>> Problem
I have a toy database module that lazily loads an file-based toy index with a read, add and commit operation as shown in this snippet:
use std::{io, fs, path::{Path ,PathBuf}};
#[derive(Debug)]
struct DB;
#[derive(Debug)]
struct Index(PathBuf, Vec<u8>);
impl DB {
pub fn open() -> Self {
Self
}
pub fn read_index() -> Index {
let path = Path::new("index.db").to_path_buf();
let index_data = fs::read(&path).unwrap();
Index(path, index_data)
}
}
impl Index {
pub fn read(&self) -> &[u8] {
self.1.as_slice()
}
pub fn add(&mut self, entry: Vec<u8>) {
self.1.append(&mut entry);
}
pub fn write(&mut self) {
fs::write(self.0, self.1).unwrap();
}
}
The challenge is to create an interface where the index can be read by
many or written exclusively like a reference. How about we return a
reference from DB::read_index
instead of an owned Index
?
Representing that as load_index
and lock_index
in the following
snippet:
/// Can we return a reference of an owned object?
impl DB {
pub fn load_index(&self) -> &Index {
&Self::read_index() // error[E0515]: cannot return reference to temporary value
}
pub fn lock_mut(&self) -> &mut Index {
&mut Self::read_index() // error[E0515]: cannot return reference to temporary value
}
}
However, this will fail since the owned object is dropped by the end
of the function. What if we create a read-only and write wrapper
structs like IndexRef
and IndexRefMut
respectively? The read-only
wrapper should only expose immutable methods such as Index::read
while the other exposes everything like so:
/// What if we create a read/write interfaces?
#[derive(Debug)]
struct IndexRef(Index);
#[derive(Debug)]
struct IndexRefMut(Index);
impl DB {
pub fn load_index(&self) -> IndexRef {
IndexRef(Self::read_index())
}
pub fn lock_mut(&mut self) -> IndexRefMut {
IndexRefMut(Self::read_index())
}
}
/// Immutable Wrapper
impl IndexRef {
pub fn read(&self) -> &[u8] {
self.0.read()
}
}
/// Mutable Wrapper
impl IndexRefMut {
pub fn read(&self) -> &[u8] {
self.0.read()
}
pub fn add(&mut self, entry: Vec<u8>) -> &[u8] {
self.0.add(entry)
}
pub fn write(&mut self) {
self.0.write()
}
}
While it does the job, adding new methods to Index
require adding it
to IndexRef
and IndexRefMut
which is a maintenance issue.
>> Solution
A trait already exists for this case: std::ops::Deref and
std::ops::DerefMut. When a method does not exist on an expression, the
compiler will attempt to dereference it until it can find the method.

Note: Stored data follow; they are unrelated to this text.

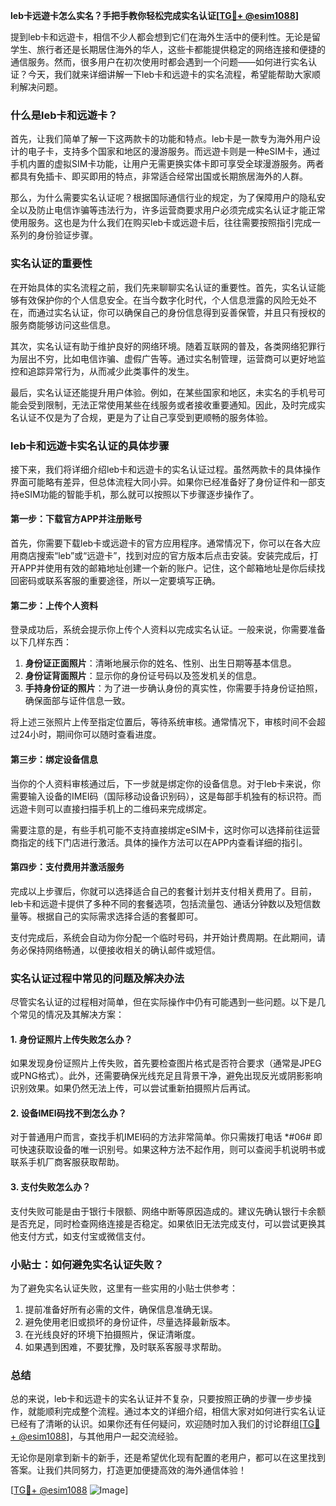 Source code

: **leb卡远遊卡怎么实名？手把手教你轻松完成实名认证[[TG💪+ @esim1088](https://t.me/s/esim1088)]**

提到leb卡和远遊卡，相信不少人都会想到它们在海外生活中的便利性。无论是留学生、旅行者还是长期居住海外的华人，这些卡都能提供稳定的网络连接和便捷的通信服务。然而，很多用户在初次使用时都会遇到一个问题——如何进行实名认证？今天，我们就来详细讲解一下leb卡和远遊卡的实名流程，希望能帮助大家顺利解决问题。

### 什么是leb卡和远遊卡？

首先，让我们简单了解一下这两款卡的功能和特点。leb卡是一款专为海外用户设计的电子卡，支持多个国家和地区的漫游服务。而远遊卡则是一种eSIM卡，通过手机内置的虚拟SIM卡功能，让用户无需更换实体卡即可享受全球漫游服务。两者都具有免插卡、即买即用的特点，非常适合经常出国或长期旅居海外的人群。

那么，为什么需要实名认证呢？根据国际通信行业的规定，为了保障用户的隐私安全以及防止电信诈骗等违法行为，许多运营商要求用户必须完成实名认证才能正常使用服务。这也是为什么我们在购买leb卡或远遊卡后，往往需要按照指引完成一系列的身份验证步骤。

### 实名认证的重要性

在开始具体的实名流程之前，我们先来聊聊实名认证的重要性。首先，实名认证能够有效保护你的个人信息安全。在当今数字化时代，个人信息泄露的风险无处不在，而通过实名认证，你可以确保自己的身份信息得到妥善保管，并且只有授权的服务商能够访问这些信息。

其次，实名认证有助于维护良好的网络环境。随着互联网的普及，各类网络犯罪行为层出不穷，比如电信诈骗、虚假广告等。通过实名制管理，运营商可以更好地监控和追踪异常行为，从而减少此类事件的发生。

最后，实名认证还能提升用户体验。例如，在某些国家和地区，未实名的手机号可能会受到限制，无法正常使用某些在线服务或者接收重要通知。因此，及时完成实名认证不仅是为了合规，更是为了让自己享受到更顺畅的服务体验。

### leb卡和远遊卡实名认证的具体步骤

接下来，我们将详细介绍leb卡和远遊卡的实名认证过程。虽然两款卡的具体操作界面可能略有差异，但总体流程大同小异。如果你已经准备好了身份证件和一部支持eSIM功能的智能手机，那么就可以按照以下步骤逐步操作了。

#### 第一步：下载官方APP并注册账号

首先，你需要下载leb卡或远遊卡的官方应用程序。通常情况下，你可以在各大应用商店搜索“leb”或“远遊卡”，找到对应的官方版本后点击安装。安装完成后，打开APP并使用有效的邮箱地址创建一个新的账户。记住，这个邮箱地址是你后续找回密码或联系客服的重要途径，所以一定要填写正确。

#### 第二步：上传个人资料

登录成功后，系统会提示你上传个人资料以完成实名认证。一般来说，你需要准备以下几样东西：

1. **身份证正面照片**：清晰地展示你的姓名、性别、出生日期等基本信息。
2. **身份证背面照片**：显示你的身份证号码以及签发机关的信息。
3. **手持身份证的照片**：为了进一步确认身份的真实性，你需要手持身份证拍照，确保面部与证件信息一致。

将上述三张照片上传至指定位置后，等待系统审核。通常情况下，审核时间不会超过24小时，期间你可以随时查看进度。

#### 第三步：绑定设备信息

当你的个人资料审核通过后，下一步就是绑定你的设备信息。对于leb卡来说，你需要输入设备的IMEI码（国际移动设备识别码），这是每部手机独有的标识符。而远遊卡则可以直接扫描手机上的二维码来完成绑定。

需要注意的是，有些手机可能不支持直接绑定eSIM卡，这时你可以选择前往运营商指定的线下门店进行激活。具体的操作方法可以在APP内查看详细的指引。

#### 第四步：支付费用并激活服务

完成以上步骤后，你就可以选择适合自己的套餐计划并支付相关费用了。目前，leb卡和远遊卡提供了多种不同的套餐选项，包括流量包、通话分钟数以及短信数量等。根据自己的实际需求选择合适的套餐即可。

支付完成后，系统会自动为你分配一个临时号码，并开始计费周期。在此期间，请务必保持网络畅通，以便接收相关的确认邮件或短信。

### 实名认证过程中常见的问题及解决办法

尽管实名认证的过程相对简单，但在实际操作中仍有可能遇到一些问题。以下是几个常见的情况及其解决方案：

#### 1. 身份证照片上传失败怎么办？

如果发现身份证照片上传失败，首先要检查图片格式是否符合要求（通常是JPEG或PNG格式）。此外，还需要确保光线充足且背景干净，避免出现反光或阴影影响识别效果。如果仍然无法上传，可以尝试重新拍摄照片后再试。

#### 2. 设备IMEI码找不到怎么办？

对于普通用户而言，查找手机IMEI码的方法非常简单。你只需拨打电话 *#06# 即可快速获取设备的唯一识别号。如果这种方法不起作用，则可以查阅手机说明书或联系手机厂商客服获取帮助。

#### 3. 支付失败怎么办？

支付失败可能是由于银行卡限额、网络中断等原因造成的。建议先确认银行卡余额是否充足，同时检查网络连接是否稳定。如果依旧无法完成支付，可以尝试更换其他支付方式，如支付宝或微信支付。

### 小贴士：如何避免实名认证失败？

为了避免实名认证失败，这里有一些实用的小贴士供参考：

1. 提前准备好所有必需的文件，确保信息准确无误。
2. 避免使用老旧或损坏的身份证件，尽量选择最新版本。
3. 在光线良好的环境下拍摄照片，保证清晰度。
4. 如果遇到困难，不要犹豫，及时联系客服寻求帮助。

### 总结

总的来说，leb卡和远遊卡的实名认证并不复杂，只要按照正确的步骤一步步操作，就能顺利完成整个流程。通过本文的详细介绍，相信大家对如何进行实名认证已经有了清晰的认识。如果你还有任何疑问，欢迎随时加入我们的讨论群组[[TG💪+ @esim1088](https://t.me/s/esim1088)]，与其他用户一起交流经验。

无论你是刚拿到新卡的新手，还是希望优化现有配置的老用户，都可以在这里找到答案。让我们共同努力，打造更加便捷高效的海外通信体验！

[[TG💪+ @esim1088](https://t.me/s/esim1088) ![Image](https://i.postimg.cc/4NQfJmqS/Snipaste-2025-05-13-00-14-12.png)]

(See Method Call Expression.) If we allow IndexRef
and IndexRefMut
to derefence to Index
, we solve the maintenance issue which is
conveyed in the snippet below:
let meaning: &str = "42";
value.len();
/// Same as below since `&str` automatically derefences to `str`
(*value).len()
/// Assuming `IndexRef` and `IndexRefMut` implements nothing
impl IndexRef {}
impl IndexRefMut {}
let mut write_index: IndexRefMut;
write_index.write();
/// Since `IndexRefMut::write` does not exist.
/// The compiler attempts to derefence `write_index` and hopes to find the `.write` method.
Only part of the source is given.